My Linh exhibited musical and performing talents at a very young age, gathering awards at various local children music contests. She attended Elementary and Middle School in Hai Bà Trưng District, Hanoi. In 1994, she graduated from Bạch Mai High School and came first in the entrance exam to the Hanoi Conservatory of Music. She graduated in 1997, having become a famous pop singer.

Music career 
In August 1993, My Linh and the Hoa Sữa band won second place at the National Pop Music Festival. Mỹ Linh herself won the Best New Artist award with the song Thì Thầm Mùa Xuân written by Ngọc Châu.
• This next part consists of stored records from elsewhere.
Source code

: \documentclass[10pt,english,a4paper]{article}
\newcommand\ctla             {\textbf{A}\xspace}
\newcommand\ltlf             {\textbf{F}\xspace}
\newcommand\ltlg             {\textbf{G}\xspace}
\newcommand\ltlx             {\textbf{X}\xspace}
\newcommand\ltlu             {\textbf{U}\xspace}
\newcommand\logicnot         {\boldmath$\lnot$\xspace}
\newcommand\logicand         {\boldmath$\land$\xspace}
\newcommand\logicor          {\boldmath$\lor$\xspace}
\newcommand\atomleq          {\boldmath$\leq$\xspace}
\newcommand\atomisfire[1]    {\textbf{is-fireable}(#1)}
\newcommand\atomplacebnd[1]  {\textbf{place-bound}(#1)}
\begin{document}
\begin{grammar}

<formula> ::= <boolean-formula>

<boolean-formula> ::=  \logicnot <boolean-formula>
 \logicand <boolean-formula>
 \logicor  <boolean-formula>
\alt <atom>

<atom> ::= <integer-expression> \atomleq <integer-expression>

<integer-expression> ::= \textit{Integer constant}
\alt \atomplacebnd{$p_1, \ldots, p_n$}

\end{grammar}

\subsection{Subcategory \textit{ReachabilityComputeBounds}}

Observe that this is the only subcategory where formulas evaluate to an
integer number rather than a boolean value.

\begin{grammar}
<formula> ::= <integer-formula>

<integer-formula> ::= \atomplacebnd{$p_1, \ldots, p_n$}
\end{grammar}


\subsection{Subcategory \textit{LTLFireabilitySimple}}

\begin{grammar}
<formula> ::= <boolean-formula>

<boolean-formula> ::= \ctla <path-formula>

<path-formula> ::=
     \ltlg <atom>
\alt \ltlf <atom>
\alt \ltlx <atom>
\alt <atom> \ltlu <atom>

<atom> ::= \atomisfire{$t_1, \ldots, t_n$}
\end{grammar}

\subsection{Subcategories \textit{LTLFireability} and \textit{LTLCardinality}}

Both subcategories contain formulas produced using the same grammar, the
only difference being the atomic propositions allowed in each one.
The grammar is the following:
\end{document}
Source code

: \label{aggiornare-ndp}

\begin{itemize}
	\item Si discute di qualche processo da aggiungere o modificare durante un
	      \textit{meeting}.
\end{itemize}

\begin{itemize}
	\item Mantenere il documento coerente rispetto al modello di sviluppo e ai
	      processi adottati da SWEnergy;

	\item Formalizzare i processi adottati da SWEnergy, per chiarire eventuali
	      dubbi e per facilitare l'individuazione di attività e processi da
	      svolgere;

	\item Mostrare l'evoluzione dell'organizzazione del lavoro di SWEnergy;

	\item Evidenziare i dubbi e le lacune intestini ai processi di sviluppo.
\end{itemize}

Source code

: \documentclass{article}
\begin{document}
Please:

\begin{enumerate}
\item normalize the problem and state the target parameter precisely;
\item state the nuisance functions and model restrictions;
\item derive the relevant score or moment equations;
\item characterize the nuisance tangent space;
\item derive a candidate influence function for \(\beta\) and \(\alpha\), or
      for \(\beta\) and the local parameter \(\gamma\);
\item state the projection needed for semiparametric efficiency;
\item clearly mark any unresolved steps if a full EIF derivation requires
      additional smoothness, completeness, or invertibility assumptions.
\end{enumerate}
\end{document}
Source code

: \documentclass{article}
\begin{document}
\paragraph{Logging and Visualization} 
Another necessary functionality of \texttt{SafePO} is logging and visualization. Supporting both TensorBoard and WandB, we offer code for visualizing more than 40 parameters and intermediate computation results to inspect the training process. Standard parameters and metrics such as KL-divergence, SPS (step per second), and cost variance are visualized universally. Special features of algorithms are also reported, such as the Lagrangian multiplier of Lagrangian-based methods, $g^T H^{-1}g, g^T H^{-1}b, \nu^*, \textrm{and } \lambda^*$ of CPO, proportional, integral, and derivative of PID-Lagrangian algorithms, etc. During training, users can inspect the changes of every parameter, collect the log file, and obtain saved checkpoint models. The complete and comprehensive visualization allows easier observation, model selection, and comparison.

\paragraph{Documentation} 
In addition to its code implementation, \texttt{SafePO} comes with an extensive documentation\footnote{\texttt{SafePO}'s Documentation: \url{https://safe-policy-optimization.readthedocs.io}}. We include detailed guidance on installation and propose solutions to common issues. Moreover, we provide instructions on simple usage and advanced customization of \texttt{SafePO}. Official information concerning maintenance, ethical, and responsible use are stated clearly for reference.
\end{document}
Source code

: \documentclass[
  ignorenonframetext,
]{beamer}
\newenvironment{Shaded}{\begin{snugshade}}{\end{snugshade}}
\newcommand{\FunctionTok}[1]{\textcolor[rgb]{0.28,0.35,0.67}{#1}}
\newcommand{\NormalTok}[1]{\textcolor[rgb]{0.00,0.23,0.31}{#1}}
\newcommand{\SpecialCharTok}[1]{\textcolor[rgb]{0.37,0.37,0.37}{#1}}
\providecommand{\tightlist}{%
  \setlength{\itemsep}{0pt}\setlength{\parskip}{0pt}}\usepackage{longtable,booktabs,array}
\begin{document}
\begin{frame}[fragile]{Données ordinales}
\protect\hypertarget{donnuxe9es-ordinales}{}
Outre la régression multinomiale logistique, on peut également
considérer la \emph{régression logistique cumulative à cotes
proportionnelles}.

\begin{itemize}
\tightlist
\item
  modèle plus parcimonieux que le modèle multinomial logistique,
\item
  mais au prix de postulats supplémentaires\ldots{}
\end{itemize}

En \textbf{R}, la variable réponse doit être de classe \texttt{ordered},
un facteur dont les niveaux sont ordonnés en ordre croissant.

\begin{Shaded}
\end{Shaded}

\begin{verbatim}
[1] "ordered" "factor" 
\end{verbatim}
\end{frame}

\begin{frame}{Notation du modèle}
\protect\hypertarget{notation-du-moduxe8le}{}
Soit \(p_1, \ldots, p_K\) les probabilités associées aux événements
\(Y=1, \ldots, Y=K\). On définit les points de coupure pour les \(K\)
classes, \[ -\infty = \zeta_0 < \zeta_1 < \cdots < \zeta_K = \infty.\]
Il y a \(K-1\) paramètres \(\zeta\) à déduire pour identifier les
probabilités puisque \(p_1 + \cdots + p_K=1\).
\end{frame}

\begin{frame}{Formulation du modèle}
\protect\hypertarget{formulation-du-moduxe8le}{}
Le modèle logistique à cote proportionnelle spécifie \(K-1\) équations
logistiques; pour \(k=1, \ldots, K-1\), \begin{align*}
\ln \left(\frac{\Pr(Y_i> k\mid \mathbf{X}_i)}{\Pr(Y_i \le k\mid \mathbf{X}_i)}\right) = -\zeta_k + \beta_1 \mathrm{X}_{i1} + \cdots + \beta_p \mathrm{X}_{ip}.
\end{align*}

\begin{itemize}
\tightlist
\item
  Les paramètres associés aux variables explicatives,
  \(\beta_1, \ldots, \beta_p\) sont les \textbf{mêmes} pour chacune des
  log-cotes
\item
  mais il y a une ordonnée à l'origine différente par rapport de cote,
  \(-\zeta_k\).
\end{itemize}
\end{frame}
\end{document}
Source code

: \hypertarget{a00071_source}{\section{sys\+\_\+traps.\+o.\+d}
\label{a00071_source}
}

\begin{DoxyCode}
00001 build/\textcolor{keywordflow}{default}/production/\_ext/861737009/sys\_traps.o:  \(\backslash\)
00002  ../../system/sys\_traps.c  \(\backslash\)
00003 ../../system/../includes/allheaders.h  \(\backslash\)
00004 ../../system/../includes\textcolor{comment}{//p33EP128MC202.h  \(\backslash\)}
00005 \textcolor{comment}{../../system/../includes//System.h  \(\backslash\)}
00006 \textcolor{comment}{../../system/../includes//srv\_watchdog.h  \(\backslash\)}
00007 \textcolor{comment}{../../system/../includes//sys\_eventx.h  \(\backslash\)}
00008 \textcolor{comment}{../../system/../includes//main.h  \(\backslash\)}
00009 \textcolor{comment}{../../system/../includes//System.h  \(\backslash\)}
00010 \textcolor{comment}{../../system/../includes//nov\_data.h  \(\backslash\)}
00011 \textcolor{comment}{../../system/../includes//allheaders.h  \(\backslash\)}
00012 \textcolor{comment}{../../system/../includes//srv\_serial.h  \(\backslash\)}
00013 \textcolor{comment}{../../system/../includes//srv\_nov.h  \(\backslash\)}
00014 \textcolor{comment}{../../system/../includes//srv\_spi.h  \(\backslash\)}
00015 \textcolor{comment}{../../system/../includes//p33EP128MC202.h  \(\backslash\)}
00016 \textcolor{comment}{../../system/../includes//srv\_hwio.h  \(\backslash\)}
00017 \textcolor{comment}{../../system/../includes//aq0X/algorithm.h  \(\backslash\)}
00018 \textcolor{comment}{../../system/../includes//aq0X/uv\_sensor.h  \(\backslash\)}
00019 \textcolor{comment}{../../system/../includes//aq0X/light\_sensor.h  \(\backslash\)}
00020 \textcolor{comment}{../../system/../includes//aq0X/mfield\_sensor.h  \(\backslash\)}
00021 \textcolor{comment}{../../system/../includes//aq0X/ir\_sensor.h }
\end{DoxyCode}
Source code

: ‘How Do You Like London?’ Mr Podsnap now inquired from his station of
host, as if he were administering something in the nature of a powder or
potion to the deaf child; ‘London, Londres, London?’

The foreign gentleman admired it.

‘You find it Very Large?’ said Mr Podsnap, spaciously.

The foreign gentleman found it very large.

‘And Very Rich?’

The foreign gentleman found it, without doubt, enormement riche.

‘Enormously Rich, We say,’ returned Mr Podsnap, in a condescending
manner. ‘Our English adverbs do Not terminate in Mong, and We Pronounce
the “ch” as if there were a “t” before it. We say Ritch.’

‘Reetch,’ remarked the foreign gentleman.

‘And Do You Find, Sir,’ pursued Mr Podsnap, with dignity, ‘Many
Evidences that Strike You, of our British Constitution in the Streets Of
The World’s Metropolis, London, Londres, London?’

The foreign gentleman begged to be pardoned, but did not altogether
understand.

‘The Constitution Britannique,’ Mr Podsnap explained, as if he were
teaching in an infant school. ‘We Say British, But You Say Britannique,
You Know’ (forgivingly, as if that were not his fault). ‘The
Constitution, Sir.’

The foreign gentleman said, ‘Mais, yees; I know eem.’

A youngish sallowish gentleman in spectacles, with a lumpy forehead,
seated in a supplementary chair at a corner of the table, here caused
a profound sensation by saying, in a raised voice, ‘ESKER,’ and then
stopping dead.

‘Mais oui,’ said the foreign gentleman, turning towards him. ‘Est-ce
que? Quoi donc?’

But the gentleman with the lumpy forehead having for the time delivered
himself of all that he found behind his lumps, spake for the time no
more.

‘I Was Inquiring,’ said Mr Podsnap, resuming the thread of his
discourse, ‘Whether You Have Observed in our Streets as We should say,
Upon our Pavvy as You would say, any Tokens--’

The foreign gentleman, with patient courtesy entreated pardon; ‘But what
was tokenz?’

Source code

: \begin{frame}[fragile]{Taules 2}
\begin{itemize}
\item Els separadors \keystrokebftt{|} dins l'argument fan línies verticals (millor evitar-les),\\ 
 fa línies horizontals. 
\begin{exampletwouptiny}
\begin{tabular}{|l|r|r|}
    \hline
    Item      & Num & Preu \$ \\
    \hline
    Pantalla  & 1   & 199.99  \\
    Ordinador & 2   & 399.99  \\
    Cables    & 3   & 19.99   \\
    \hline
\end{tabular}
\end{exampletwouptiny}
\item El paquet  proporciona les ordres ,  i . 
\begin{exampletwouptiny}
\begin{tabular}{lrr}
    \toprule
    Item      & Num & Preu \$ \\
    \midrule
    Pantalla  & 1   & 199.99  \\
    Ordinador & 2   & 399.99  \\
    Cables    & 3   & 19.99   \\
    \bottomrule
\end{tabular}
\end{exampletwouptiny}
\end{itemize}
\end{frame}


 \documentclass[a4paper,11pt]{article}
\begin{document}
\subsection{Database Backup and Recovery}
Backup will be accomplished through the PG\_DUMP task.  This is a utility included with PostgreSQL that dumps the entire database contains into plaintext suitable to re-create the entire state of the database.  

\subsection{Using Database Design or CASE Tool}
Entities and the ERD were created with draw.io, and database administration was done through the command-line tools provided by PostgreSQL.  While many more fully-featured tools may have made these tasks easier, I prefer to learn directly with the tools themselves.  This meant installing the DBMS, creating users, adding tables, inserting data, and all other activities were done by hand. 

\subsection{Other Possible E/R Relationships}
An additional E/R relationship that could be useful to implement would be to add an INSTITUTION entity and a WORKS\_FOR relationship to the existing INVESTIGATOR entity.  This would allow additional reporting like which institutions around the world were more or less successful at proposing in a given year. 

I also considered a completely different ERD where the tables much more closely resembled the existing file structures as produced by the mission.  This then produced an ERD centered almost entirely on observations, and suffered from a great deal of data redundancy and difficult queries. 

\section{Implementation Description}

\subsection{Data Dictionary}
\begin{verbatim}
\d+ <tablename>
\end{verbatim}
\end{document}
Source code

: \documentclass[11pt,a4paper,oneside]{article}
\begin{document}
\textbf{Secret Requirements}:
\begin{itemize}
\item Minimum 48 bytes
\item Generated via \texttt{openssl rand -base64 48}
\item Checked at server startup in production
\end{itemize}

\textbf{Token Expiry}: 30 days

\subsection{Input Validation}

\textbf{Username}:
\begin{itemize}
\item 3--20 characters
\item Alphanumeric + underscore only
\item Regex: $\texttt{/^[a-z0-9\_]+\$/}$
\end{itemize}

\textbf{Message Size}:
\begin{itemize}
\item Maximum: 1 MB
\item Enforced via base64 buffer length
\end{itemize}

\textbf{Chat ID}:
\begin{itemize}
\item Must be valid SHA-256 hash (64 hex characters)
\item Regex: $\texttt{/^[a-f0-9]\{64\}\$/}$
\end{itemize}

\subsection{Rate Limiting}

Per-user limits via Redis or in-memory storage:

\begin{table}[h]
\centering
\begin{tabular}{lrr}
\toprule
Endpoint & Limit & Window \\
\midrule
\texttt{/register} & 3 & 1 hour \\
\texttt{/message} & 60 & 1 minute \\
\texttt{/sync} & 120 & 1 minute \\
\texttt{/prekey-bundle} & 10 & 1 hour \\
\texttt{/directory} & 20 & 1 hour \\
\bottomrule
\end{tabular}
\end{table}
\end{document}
My Linh started her professional music career after the Festival and became one of the best-loved Vietnamese singers.

In 1998, My Linh married composer and producer Anh Quân. This was an important step in her music career. She began to perform Soul and Funk music. She went on a Vietnam tour Tiếng Hát Mỹ Linh in 1998, performing in Hanoi, Da Nang and Ho Chi Minh City. Following the success of the tour, in 1999, she released Tóc Ngắn album, which has become her trademark.

In 2003, My Linh signed a contract with the American record company, Blue Tiger, to release an English-language album, attracting wide media attention in Vietnam. Coming to America was released in 2004.

In 2006, My Linh was one of the judges for Sao Mai Điểm Hẹn, a singing contest hosted by Vietnam Television to discover young music talents.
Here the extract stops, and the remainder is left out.